Sevil Shhaideh
Sevil Shhaideh, 52, could be Romania's first prime minister to be both female and Muslim. Reuters

Romania is set to have a prime minister who is both a woman and a Muslim for the first time in the country's history.

Sevil Shhaideh, 52, from the Romania's Tatar minority, is a relative newcomer to politics, having served for the county's Social Democratic Party (SDP) for the last four years.

Despite not being leader of the SDP however, she has been nominated to be the prime minister in unusual circumstances, after the party secured 45% of the vote in the 11 December general election.

Together with the Alliance of Liberals and Democrats, the SDP holds a majority of seats in Parliament.

The leader of the winning party is formally requested to become prime minister by the president, but that was not possible as the SDP's leader, Liviu Dragnea, was convicted of electoral fraud in April. His two-year suspended prison sentence rules him out of holding public office.

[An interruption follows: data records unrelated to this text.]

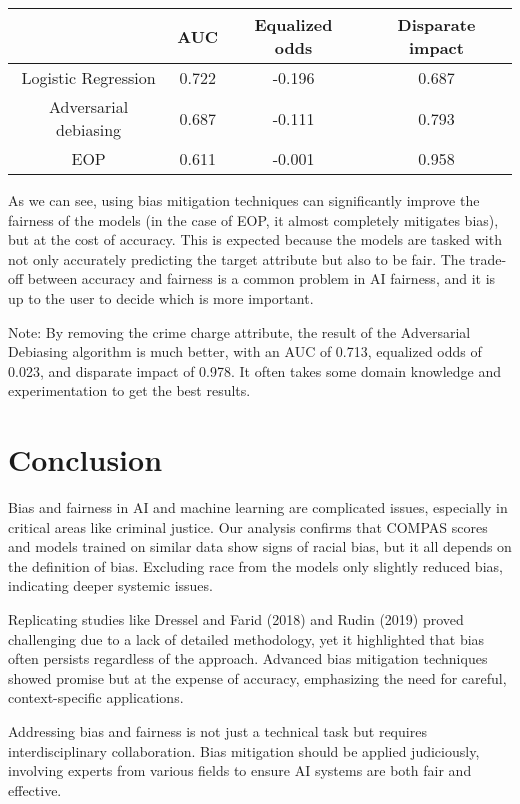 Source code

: \documentclass[sigconf,nonacm]{acmart}
\begin{document}
\begin{table}[h]
 \centering
 \begin{tabular}{|c|c|c|c|}
 \hline
 & AUC & Equalized odds & Disparate impact \\
 \hline
 Logistic Regression
 & 0.722 & -0.196 & 0.687 \\
 Adversarial
 debiasing
 & 0.687 & -0.111 & 0.793 \\
 EOP
 & 0.611 & -0.001 & 0.958 \\
 \hline
 \end{tabular}
 \label{tab:my_label}
\end{table}

As we can see, using bias mitigation techniques can significantly improve the fairness of the models (in the case of EOP, it almost completely mitigates bias), but at the cost of accuracy. This is expected because the models are tasked with not only accurately predicting the target attribute but also to be fair. The trade-off between accuracy and fairness is a common problem in AI fairness, and it is up to the user to decide which is more important.

Note: By removing the crime charge attribute, the result of the Adversarial Debiasing algorithm is much better, with an AUC of 0.713, equalized odds of 0.023, and disparate impact of 0.978. It often takes some domain knowledge and experimentation to get the best results.

\section{Conclusion}

Bias and fairness in AI and machine learning are complicated issues, especially in critical areas like criminal justice. Our analysis confirms that COMPAS scores and models trained on similar data show signs of racial bias, but it all depends on the definition of bias. Excluding race from the models only slightly reduced bias, indicating deeper systemic issues.

Replicating studies like Dressel and Farid (2018) and Rudin (2019) proved challenging due to a lack of detailed methodology, yet it highlighted that bias often persists regardless of the approach. Advanced bias mitigation techniques showed promise but at the expense of accuracy, emphasizing the need for careful, context-specific applications.

Addressing bias and fairness is not just a technical task but requires interdisciplinary collaboration. Bias mitigation should be applied judiciously, involving experts from various fields to ensure AI systems are both fair and effective.




\end{document}
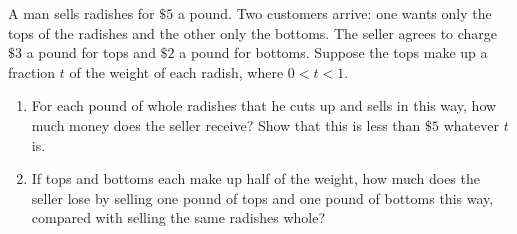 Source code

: A man sells radishes for $\$5$ a pound. Two customers arrive: one wants only the tops of the radishes and the other only the bottoms. The seller agrees to charge $\$3$ a pound for tops and $\$2$ a pound for bottoms. Suppose the tops make up a fraction $t$ of the weight of each radish, where $0<t<1$.
\begin{enumerate}
\item[(a)] For each pound of whole radishes that he cuts up and sells in this way, how much money does the seller receive? Show that this is less than $\$5$ whatever $t$ is.
\item[(b)] If tops and bottoms each make up half of the weight, how much does the seller lose by selling one pound of tops and one pound of bottoms this way, compared with selling the same radishes whole?
\end{enumerate}
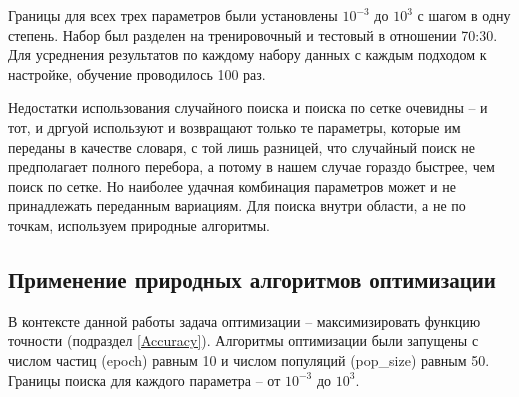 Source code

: Границы для всех трех параметров были установлены $10^{-3}$ до $10^3$ с шагом в одну степень.
Набор был разделен на тренировочный и тестовый в отношении 70:30. Для усреднения результатов по
каждому набору данных с каждым подходом к настройке, обучение проводилось 100 раз.

Недостатки использования случайного поиска и поиска по сетке очевидны -- и тот, и дргуой используют и возвращают только те
параметры, которые им переданы в качестве словаря, с той лишь разницей, что случайный поиск не предполагает полного перебора,
а потому в нашем случае гораздо быстрее, чем поиск по сетке.
Но наиболее удачная комбинация параметров может и не принадлежать переданным вариациям. Для поиска внутри области,
а не по точкам, используем природные алгоритмы.

\subsection{Применение природных алгоритмов оптимизации}

В контексте данной работы задача оптимизации -- максимизировать функцию точности (подраздел \ref{Accuracy}).
Алгоритмы оптимизации были запущены с числом частиц (epoch) равным 10 и числом популяций (pop\_size) равным 50.
Границы поиска для каждого параметра -- от $10^{-3}$ до $10^3$.




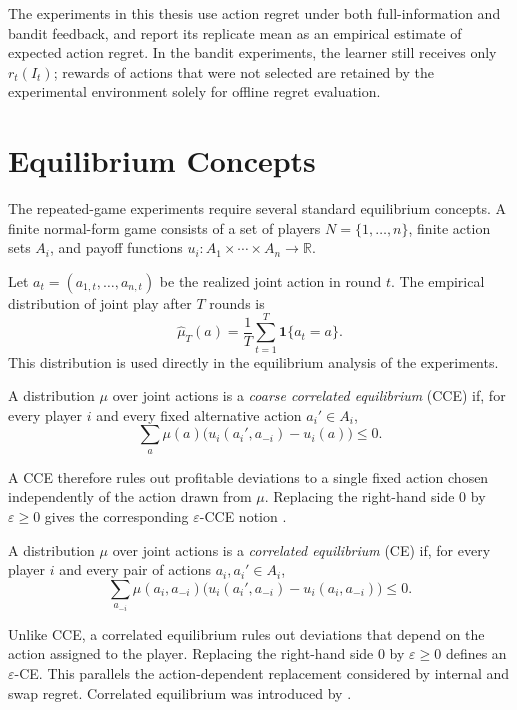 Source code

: The experiments in this thesis use action regret under both full-information
and bandit feedback, and report its replicate mean as an empirical estimate of
expected action regret. In the bandit experiments, the learner still receives
only \(r_t(I_t)\); rewards of actions that were not selected are retained by
the experimental environment solely for offline regret evaluation.


\section{Equilibrium Concepts}
\label{sec:equilibrium-concepts}

The repeated-game experiments require several standard equilibrium concepts.
A finite normal-form game consists of a set of players
\(N=\{1,\ldots,n\}\), finite action sets \(A_i\), and payoff functions
\(u_i:A_1\times\cdots\times A_n\rightarrow\mathbb{R}\).

Let \(a_t=(a_{1,t},\ldots,a_{n,t})\) be the realized joint action in round
\(t\). The empirical distribution of joint play after \(T\) rounds is
\[
    \widehat{\mu}_T(a)
    =
    \frac{1}{T}
    \sum_{t=1}^{T}
    \mathbf{1}\{a_t=a\}.
\]
This distribution is used directly in the equilibrium analysis of the
experiments.

\begin{definition}
A distribution \(\mu\) over joint actions is a
\emph{coarse correlated equilibrium} (CCE) if, for every player \(i\) and
every fixed alternative action \(a_i'\in A_i\),
\[
    \sum_a
    \mu(a)
    \bigl(
        u_i(a_i',a_{-i})-u_i(a)
    \bigr)
    \leq0.
\]
\end{definition}

A CCE therefore rules out profitable deviations to a single fixed action
chosen independently of the action drawn from \(\mu\). Replacing the right-hand
side \(0\) by \(\varepsilon\geq0\) gives the corresponding
\(\varepsilon\)-CCE notion \citep{leme_convergence_2024}.

\begin{definition}
A distribution \(\mu\) over joint actions is a
\emph{correlated equilibrium} (CE) if, for every player \(i\) and every pair
of actions \(a_i,a_i'\in A_i\),
\[
    \sum_{a_{-i}}
    \mu(a_i,a_{-i})
    \bigl(
        u_i(a_i',a_{-i})
        -
        u_i(a_i,a_{-i})
    \bigr)
    \leq0.
\]
\end{definition}

Unlike CCE, a correlated equilibrium rules out deviations that depend on the
action assigned to the player. Replacing the right-hand side \(0\) by
\(\varepsilon\geq0\) defines an \(\varepsilon\)-CE. This parallels the
action-dependent replacement considered by internal and swap regret.
Correlated equilibrium was introduced by \citet{aumann_subjectivity_1974}.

As a result, Dragnea has nominated Shhaideh to take the reins, and has asked President Klaus Iohannis to approve the nomination. Parliament must also approve the nomination. Both are expected to do so.

However, despite Shhaideh's pioneering success, Dragnea suggested her power will only be symbolic.

"If appointed, she would be prime minister, but the political responsibility stays with me first of all," Dragnea said on Wednesday (21 December), report Associated Press.

The pair are considered close allies as Shhaideh was secretary of state in the Development Ministry, when Dragnea was its minister and then succeeded him when he stepped down in 2015.

Dragnea also attended Shhaideh's wedding to a Syrian businessman in the same year.

In a population with 80% Orthodox Christians and with fewer than 1% Muslims, Shhaideh's nomination could prove unpopular, but analysts suggested in reality, it will be largely uncontroversial.

"There will clearly be part of the electorate that won't like it," Paul Ivan, a senior policy analyst at the European Policy Center in Brussels and a former Romanian diplomat, told the New York Times.

"[But] generally, Romania's Muslim community, the Turks and Tatars, the Islam they practice is a very moderate one.

"They have lived more than 100 years in a non-Muslim country, they've been through a socialist regime. If you look at Shhaideh, her head isn't covered."

The president could designate Shhaideh as prime minister as early as this week.